» Task objective: Show all lines containing "getClientComposite" from the data below.
Materials provided Start Marker
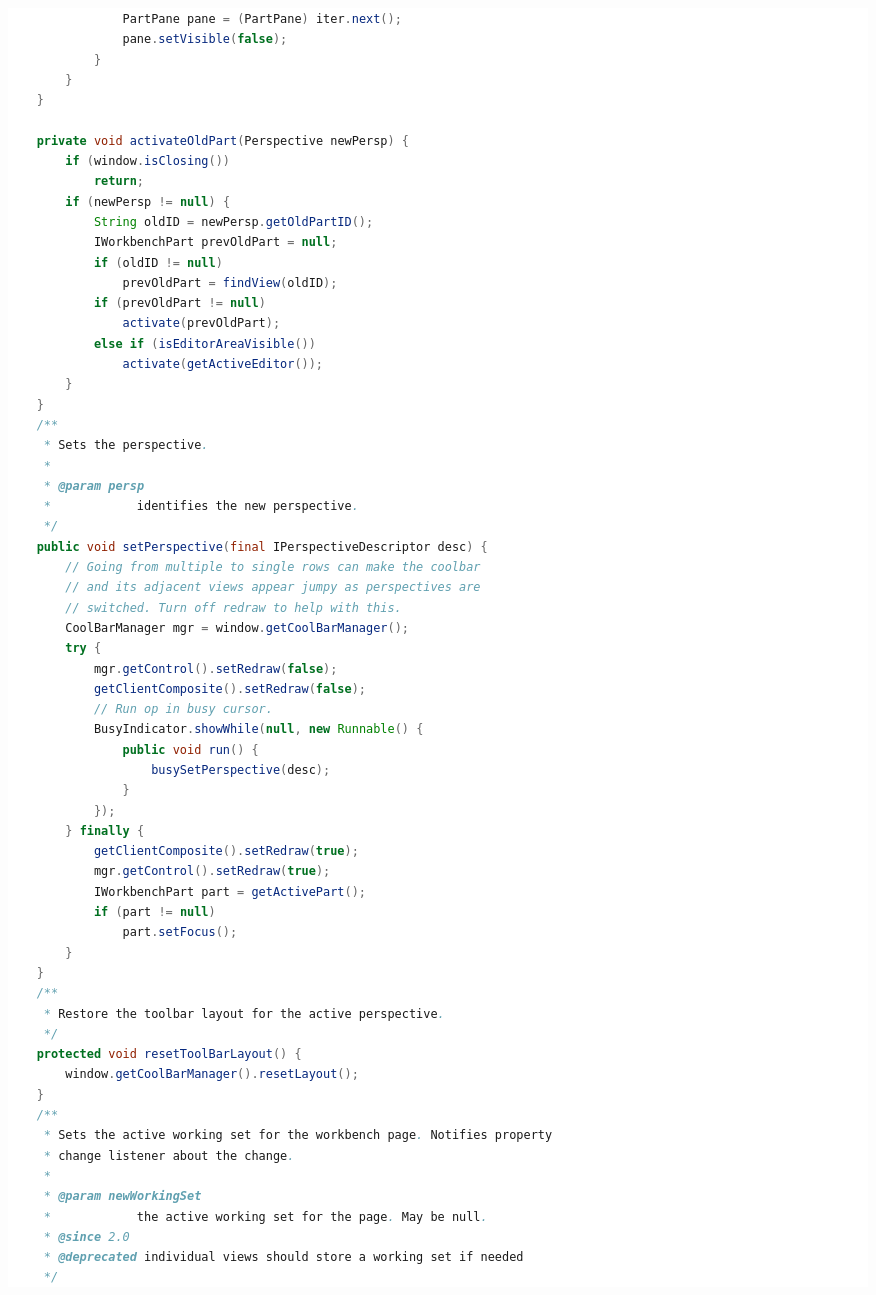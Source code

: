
 ```java
				PartPane pane = (PartPane) iter.next();
				pane.setVisible(false);
			}
		}
	}

	private void activateOldPart(Perspective newPersp) {
		if (window.isClosing())
			return;
		if (newPersp != null) {
			String oldID = newPersp.getOldPartID();
			IWorkbenchPart prevOldPart = null;
			if (oldID != null)
				prevOldPart = findView(oldID);
			if (prevOldPart != null)
				activate(prevOldPart);
			else if (isEditorAreaVisible())
				activate(getActiveEditor());
		}
	}
	/**
	 * Sets the perspective.
	 * 
	 * @param persp
	 *            identifies the new perspective.
	 */
	public void setPerspective(final IPerspectiveDescriptor desc) {
		// Going from multiple to single rows can make the coolbar
		// and its adjacent views appear jumpy as perspectives are
		// switched. Turn off redraw to help with this.
		CoolBarManager mgr = window.getCoolBarManager();
		try {
			mgr.getControl().setRedraw(false);
			getClientComposite().setRedraw(false);
			// Run op in busy cursor.
			BusyIndicator.showWhile(null, new Runnable() {
				public void run() {
					busySetPerspective(desc);
				}
			});
		} finally {
			getClientComposite().setRedraw(true);
			mgr.getControl().setRedraw(true);
			IWorkbenchPart part = getActivePart();
			if (part != null)
				part.setFocus();
		}
	}
	/**
	 * Restore the toolbar layout for the active perspective.
	 */
	protected void resetToolBarLayout() {
		window.getCoolBarManager().resetLayout();
	}
	/**
	 * Sets the active working set for the workbench page. Notifies property
	 * change listener about the change.
	 * 
	 * @param newWorkingSet
	 *            the active working set for the page. May be null.
	 * @since 2.0
	 * @deprecated individual views should store a working set if needed
	 */
```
Materials provided End Marker
» Exercise output:
			getClientComposite().setRedraw(false);
			getClientComposite().setRedraw(true);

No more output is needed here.